Douglas A. McIntyre is the co-founder, chief executive officer and editor in chief of 24/7 Wall St. and 24/7 Tempo. He has held these jobs since 2006.

McIntyre has written thousands of articles for 24/7 Wall St. He is an expert on corporate finance, the automotive industry, media companies and international finance. He has edited articles on national demographics, sports, personal income and travel.

His work has been quoted or mentioned in The New York Times, The Wall Street Journal, Los Angeles Times, The Washington Post, NBC News, Time, The New Yorker, HuffPost USA Today, Business Insider, Yahoo, AOL, MarketWatch, The Atlantic, Bloomberg, New York Post, Chicago Tribune, Forbes, The Guardian and many other major publications. McIntyre has been a guest on CNBC, the BBC and television and radio stations across the country.
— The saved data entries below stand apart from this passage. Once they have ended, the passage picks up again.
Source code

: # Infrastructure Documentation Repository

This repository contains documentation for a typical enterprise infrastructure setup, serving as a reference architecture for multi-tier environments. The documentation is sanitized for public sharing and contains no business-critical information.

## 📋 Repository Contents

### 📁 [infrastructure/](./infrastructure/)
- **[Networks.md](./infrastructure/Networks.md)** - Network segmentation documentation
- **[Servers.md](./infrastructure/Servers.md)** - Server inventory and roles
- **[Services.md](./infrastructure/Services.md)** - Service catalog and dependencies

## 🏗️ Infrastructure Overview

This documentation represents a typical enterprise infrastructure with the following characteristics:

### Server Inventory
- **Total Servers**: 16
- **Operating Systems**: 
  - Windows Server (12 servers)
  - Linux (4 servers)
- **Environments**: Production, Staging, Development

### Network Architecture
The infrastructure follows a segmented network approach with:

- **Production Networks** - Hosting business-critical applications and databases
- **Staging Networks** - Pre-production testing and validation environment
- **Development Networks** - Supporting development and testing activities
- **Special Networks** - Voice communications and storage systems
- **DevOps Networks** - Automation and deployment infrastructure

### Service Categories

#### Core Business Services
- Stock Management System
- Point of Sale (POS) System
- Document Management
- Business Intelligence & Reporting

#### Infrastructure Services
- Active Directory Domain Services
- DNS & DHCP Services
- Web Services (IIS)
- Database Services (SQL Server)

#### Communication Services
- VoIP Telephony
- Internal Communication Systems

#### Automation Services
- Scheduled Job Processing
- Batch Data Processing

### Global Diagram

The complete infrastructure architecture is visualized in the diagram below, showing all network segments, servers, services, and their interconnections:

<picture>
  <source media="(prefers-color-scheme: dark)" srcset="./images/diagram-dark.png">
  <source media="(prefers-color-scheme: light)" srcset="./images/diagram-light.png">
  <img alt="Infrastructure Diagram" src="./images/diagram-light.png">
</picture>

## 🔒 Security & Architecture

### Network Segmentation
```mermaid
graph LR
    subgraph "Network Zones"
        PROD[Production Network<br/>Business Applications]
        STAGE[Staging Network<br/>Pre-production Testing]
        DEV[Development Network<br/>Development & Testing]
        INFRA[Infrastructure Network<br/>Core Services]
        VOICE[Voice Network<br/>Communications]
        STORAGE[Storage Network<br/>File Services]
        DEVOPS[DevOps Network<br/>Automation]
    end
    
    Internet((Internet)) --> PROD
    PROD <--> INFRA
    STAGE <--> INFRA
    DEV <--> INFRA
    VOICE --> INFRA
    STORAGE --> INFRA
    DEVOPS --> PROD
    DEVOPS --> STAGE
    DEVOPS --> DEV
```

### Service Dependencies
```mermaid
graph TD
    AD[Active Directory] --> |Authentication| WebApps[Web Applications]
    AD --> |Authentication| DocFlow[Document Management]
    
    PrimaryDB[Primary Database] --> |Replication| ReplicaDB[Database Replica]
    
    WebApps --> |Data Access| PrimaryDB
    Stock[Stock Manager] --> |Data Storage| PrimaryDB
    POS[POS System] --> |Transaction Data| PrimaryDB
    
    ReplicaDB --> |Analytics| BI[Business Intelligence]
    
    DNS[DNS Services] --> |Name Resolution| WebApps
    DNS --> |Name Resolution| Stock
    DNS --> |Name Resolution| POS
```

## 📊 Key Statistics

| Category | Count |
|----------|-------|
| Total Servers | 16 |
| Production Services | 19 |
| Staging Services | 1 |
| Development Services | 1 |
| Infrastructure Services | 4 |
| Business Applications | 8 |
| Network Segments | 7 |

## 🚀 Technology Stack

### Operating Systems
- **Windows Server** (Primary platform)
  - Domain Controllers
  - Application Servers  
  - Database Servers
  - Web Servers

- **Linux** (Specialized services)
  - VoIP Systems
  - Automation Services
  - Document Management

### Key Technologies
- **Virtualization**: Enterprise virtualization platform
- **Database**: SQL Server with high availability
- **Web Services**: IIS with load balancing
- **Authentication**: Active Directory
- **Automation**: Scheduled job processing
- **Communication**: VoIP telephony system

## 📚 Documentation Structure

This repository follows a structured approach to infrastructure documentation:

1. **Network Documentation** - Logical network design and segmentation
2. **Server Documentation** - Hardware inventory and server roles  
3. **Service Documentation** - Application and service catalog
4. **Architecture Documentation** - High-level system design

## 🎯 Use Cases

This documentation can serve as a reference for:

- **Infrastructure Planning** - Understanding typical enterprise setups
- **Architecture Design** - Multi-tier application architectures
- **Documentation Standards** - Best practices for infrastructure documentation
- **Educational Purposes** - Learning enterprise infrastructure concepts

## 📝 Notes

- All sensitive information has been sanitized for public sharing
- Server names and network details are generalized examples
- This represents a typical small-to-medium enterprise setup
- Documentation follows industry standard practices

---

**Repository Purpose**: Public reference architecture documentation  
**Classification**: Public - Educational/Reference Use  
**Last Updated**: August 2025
A magna cum laude graduate of Harvard College, McIntyre also was president of The Harvard Advocate. Founded in 1866, the Advocate is the oldest college publication in the United States.

TheStreet.com, Comps.com and Edgar Online are some of the public companies for which McIntyre served on the board of directors. He was a Vicinity Corporation board member when the company was sold to Microsoft in 2002. He served on the audit committees of some of these companies.

McIntyre has been the CEO of FutureSource, a provider of trading terminals and news to commodities and futures traders. He was president of Switchboard, the online phone directory company. He served as chairman and CEO of On2 Technologies, the video compression company that provided video compression software for Adobe’s Flash. Google bought On2 in 2009.